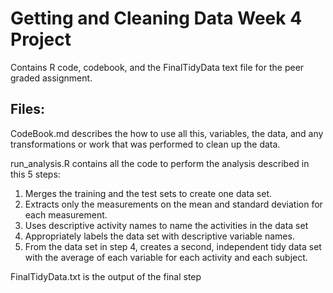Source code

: # Getting and Cleaning Data Week 4 Project

Contains R code, codebook, and the FinalTidyData text file for the peer graded assignment.

## Files:
CodeBook.md describes the how to use all this, variables, the data, and any transformations or work that was performed to clean up the data.

run_analysis.R contains all the code to perform the analysis described in this 5 steps:

1. Merges the training and the test sets to create one data set.
2. Extracts only the measurements on the mean and standard deviation for each measurement.
3. Uses descriptive activity names to name the activities in the data set
4. Appropriately labels the data set with descriptive variable names.
5. From the data set in step 4, creates a second, independent tidy data set with the average of each variable for each activity and each subject.

FinalTidyData.txt is the output of the final step
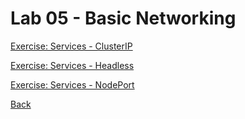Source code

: # Lab 05 - Basic Networking

[Exercise: Services - ClusterIP](services-clusterip.md)

[Exercise: Services - Headless](services-headless.md)

[Exercise: Services - NodePort](services-nodeport.md)


<!--
[Exercise: Network with calico](networking-with-calico.md) - Incomplete

[Exercise: Routing Across Namespaces](routing-across-namespace.md) - Incomplete
-->

[Back](../README.md)

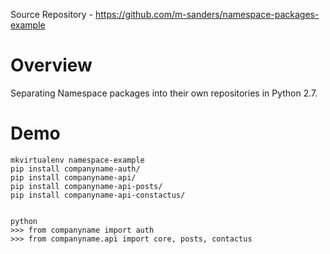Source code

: Source Repository - https://github.com/m-sanders/namespace-packages-example

# Overview #

Separating Namespace packages into their own repositories in Python 2.7.


# Demo #

    mkvirtualenv namespace-example
    pip install companyname-auth/
    pip install companyname-api/
    pip install companyname-api-posts/
    pip install companyname-api-constactus/


    python
    >>> from companyname import auth
    >>> from companyname.api import core, posts, contactus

*What is being asked:*
Which part of the entries opens with the line containing "[Exercise: Network with" and closes with the line containing "# Overview #"? Output that part exactly, ends included, pictures excluded.

*Result for this exercise:*
[Exercise: Network with calico](networking-with-calico.md) - Incomplete

[Exercise: Routing Across Namespaces](routing-across-namespace.md) - Incomplete
-->

[Back](../README.md)

Source code

: Source Repository - https://github.com/m-sanders/namespace-packages-example

# Overview #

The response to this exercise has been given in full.